Hasselback-style zucchini skewers | Australian Women’s Weekly Food
1
Preheat oven to 200°C/400°F. Line an oven tray with baking paper.
2
Make romesco sauce. Preheat grill (broiler) on high heat. Place capsicum and garlic, skin-side up, on an oven tray; grill for 15 minutes or until capsicum skin is blackened. Transfer to a medium heatproof bowl; cover with plastic wrap. Cool. Remove and discard skins from capsicum and garlic. Process capsicum, garlic and remaining ingredients until well combined and almost smooth. Transfer to a small bowl; season to taste.
3
Insert a skewer lengthways through the centre of each zucchini half. Place a zucchini half on a chopping board. Hold the skewer with one hand; with the other hand, cut into the zucchini 2cm (¾in) from the top at a 45-degree angle, down to the skewer; continue cutting and rotating the skewer simultaneously maintaining the cut into the top end at a 45-degree angle, rolling the zucchini away from you while continuing to slice around it in one continuous motion. Try to keep your knife against the skewer as a guide to create the spiral, always cutting lower than the previous slice so it stays together.
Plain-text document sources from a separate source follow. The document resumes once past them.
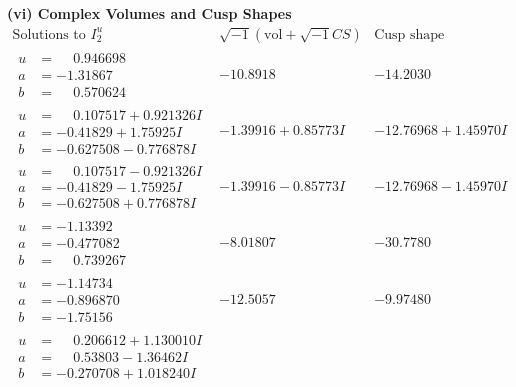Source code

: \documentclass[1p]{elsarticle_modified}
\theoremstyle{definition}
\newcommand{\I}{\sqrt{-1}}
\begin{document}
\newpage\flushleft \textbf{(vi) Complex Volumes and Cusp Shapes}
$$\begin{array}{c|c|c}  
\text{Solutions to }I^u_{2}& \I (\text{vol} + \sqrt{-1}CS) & \text{Cusp shape}\\
 \hline 
\begin{aligned}
u &= \phantom{-}0.946698\phantom{ +0.000000I} \\
a &= -1.31867\phantom{ +0.000000I} \\
b &= \phantom{-}0.570624\phantom{ +0.000000I}\end{aligned}
 & -10.8918\phantom{ +0.000000I} & -14.2030\phantom{ +0.000000I} \\ \hline\begin{aligned}
u &= \phantom{-}0.107517 + 0.921326 I \\
a &= -0.41829 + 1.75925 I \\
b &= -0.627508 - 0.776878 I\end{aligned}
 & -1.39916 + 0.85773 I & -12.76968 + 1.45970 I \\ \hline\begin{aligned}
u &= \phantom{-}0.107517 - 0.921326 I \\
a &= -0.41829 - 1.75925 I \\
b &= -0.627508 + 0.776878 I\end{aligned}
 & -1.39916 - 0.85773 I & -12.76968 - 1.45970 I \\ \hline\begin{aligned}
u &= -1.13392\phantom{ +0.000000I} \\
a &= -0.477082\phantom{ +0.000000I} \\
b &= \phantom{-}0.739267\phantom{ +0.000000I}\end{aligned}
 & -8.01807\phantom{ +0.000000I} & -30.7780\phantom{ +0.000000I} \\ \hline\begin{aligned}
u &= -1.14734\phantom{ +0.000000I} \\
a &= -0.896870\phantom{ +0.000000I} \\
b &= -1.75156\phantom{ +0.000000I}\end{aligned}
 & -12.5057\phantom{ +0.000000I} & -9.97480\phantom{ +0.000000I} \\ \hline\begin{aligned}
u &= \phantom{-}0.206612 + 1.130010 I \\
a &= \phantom{-}0.53803 - 1.36462 I \\
b &= -0.270708 + 1.018240 I\end{aligned}

\end{array}$$
\end{document}
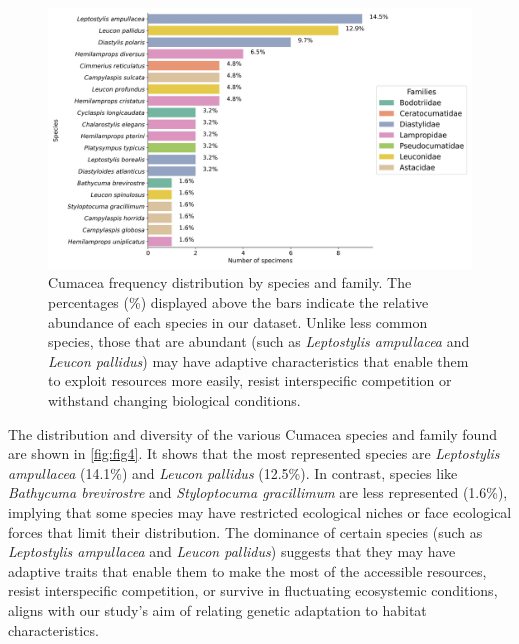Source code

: \begin{figure}[htbp]
    \centering
    \includegraphics[width=\textwidth]{figure2.jpg}
    \caption{Cumacea frequency distribution by species and family. The percentages (\%) displayed above the bars indicate the relative abundance of each species in our dataset. Unlike less common species, those that are abundant (such as \emph{Leptostylis ampullacea} and \emph{Leucon pallidus}) may have adaptive characteristics that enable them to exploit resources more easily, resist interspecific competition or withstand changing biological conditions. \label{fig:fig4}}
\end{figure}

The distribution and diversity of the various Cumacea species and family found are shown in \autoref{fig:fig4}. It shows that the most represented species are \emph{Leptostylis ampullacea} (14.1\%) and \emph{Leucon pallidus} (12.5\%). In contrast, species like \emph{Bathycuma brevirostre} and \emph{Styloptocuma gracillimum} are less represented (1.6\%), implying that some species may have restricted ecological niches or face ecological forces that limit their distribution. The dominance of certain species (such as \emph{Leptostylis ampullacea} and \emph{Leucon pallidus}) suggests that they may have adaptive traits that enable them to make the most of the accessible resources, resist interspecific competition, or survive in fluctuating ecosystemic conditions, aligns with our study’s aim of relating genetic adaptation to habitat characteristics.

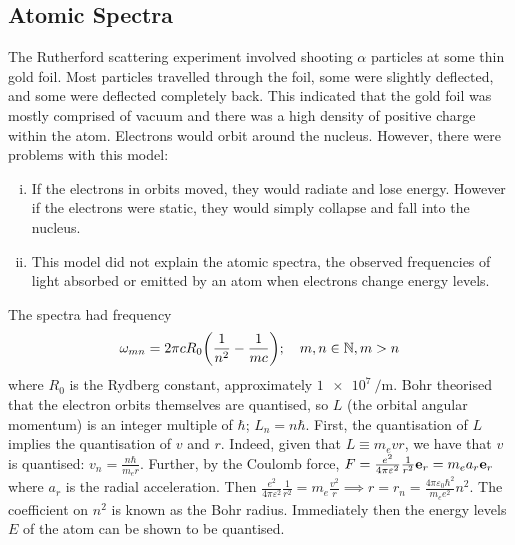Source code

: \subsection{Atomic Spectra}
The Rutherford scattering experiment involved shooting \( \alpha \) particles at some thin gold foil.
Most particles travelled through the foil, some were slightly deflected, and some were deflected completely back.
This indicated that the gold foil was mostly comprised of vacuum and there was a high density of positive charge within the atom.
Electrons would orbit around the nucleus.
However, there were problems with this model:
\begin{enumerate}[(i)]
\item If the electrons in orbits moved, they would radiate and lose energy.
However if the electrons were static, they would simply collapse and fall into the nucleus.
\item This model did not explain the atomic spectra, the observed frequencies of light absorbed or emitted by an atom when electrons change energy levels.
\end{enumerate}
The spectra had frequency
\[ \omega_{mn} = 2 \pi c R_0 \qty(\frac{1}{n^2} - \frac{1}{mc}); \quad m, n \in \mathbb N, m > n \]
where \( R_0 \) is the Rydberg constant, approximately \( \SI{1e7}{\per\metre} \).
Bohr theorised that the electron orbits themselves are quantised, so \( L \) (the orbital angular momentum) is an integer multiple of \( \hbar \); \( L_n = n \hbar \).
First, the quantisation of \( L \) implies the quantisation of \( v \) and \( r \).
Indeed, given that \( L \equiv m_e v r \), we have that \( v \) is quantised: \( v_n = \frac{n\hbar}{m_e r} \).
Further, by the Coulomb force, \( F = \frac{e^2}{4 \pi \varepsilon^2} \frac{1}{r^2} \vb e_r = m_e a_r \vb e_r \) where \( a_r \) is the radial acceleration.
Then \( \frac{e^2}{4 \pi \varepsilon^2} \frac{1}{r^2} = m_e \frac{v^2}{r} \implies r = r_n = \frac{4 \pi \varepsilon_0 \hbar^2}{m_e e^2} n^2 \).
The coefficient on \( n^2 \) is known as the Bohr radius.
Immediately then the energy levels \( E \) of the atom can be shown to be quantised.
Spread spirals along skewer. Repeat with remaining zucchini halves.
4
Place zucchini spirals on oven tray; brush evenly with oil and into each cut. Coat spirals in combined crumbs and parmesan, ensuring coating covers the inside surface of the spirals. Season.
5
Bake zucchini skewers for 15 minutes or until crumb coating is golden brown and zucchini is tender.
6
Serve zucchini skewers with romesco sauce.